- [WORK TASK] Below are entries; count each line that holds the word "written" and report the number without any other words.

Data entries:
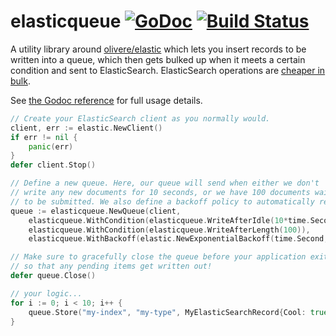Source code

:# elasticqueue [![GoDoc](https://godoc.org/github.com/mixer/elasticqueue?status.svg)](https://godoc.org/github.com/mixer/elasticqueue) [![Build Status](https://travis-ci.org/mixer/elasticqueue.svg?branch=master)](https://travis-ci.org/mixer/elasticqueue)

A utility library around [olivere/elastic](https://github.com/olivere/elastic) which lets you insert records to be written into a queue, which then gets bulked up when it meets a certain condition and sent to ElasticSearch. ElasticSearch operations are [cheaper in bulk](https://www.elastic.co/guide/en/elasticsearch/guide/current/bulk.html).

See [the Godoc reference](https://godoc.org/github.com/mixer/elasticqueue) for full usage details.

```go
// Create your ElasticSearch client as you normally would.
client, err := elastic.NewClient()
if err != nil {
    panic(err)
}
defer client.Stop()

// Define a new queue. Here, our queue will send when either we don't
// write any new documents for 10 seconds, or we have 100 documents waiting
// to be submitted. We also define a backoff policy to automatically rewrite writes.
queue := elasticqueue.NewQueue(client,
    elasticqueue.WithCondition(elasticqueue.WriteAfterIdle(10*time.Second)),
    elasticqueue.WithCondition(elasticqueue.WriteAfterLength(100)),
    elasticqueue.WithBackoff(elastic.NewExponentialBackoff(time.Second, time.Second*10)))

// Make sure to gracefully close the queue before your application exits
// so that any pending items get written out!
defer queue.Close()

// your logic...
for i := 0; i < 10; i++ {
    queue.Store("my-index", "my-type", MyElasticSearchRecord{Cool: true})
}
```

- [TASK RESULT] 2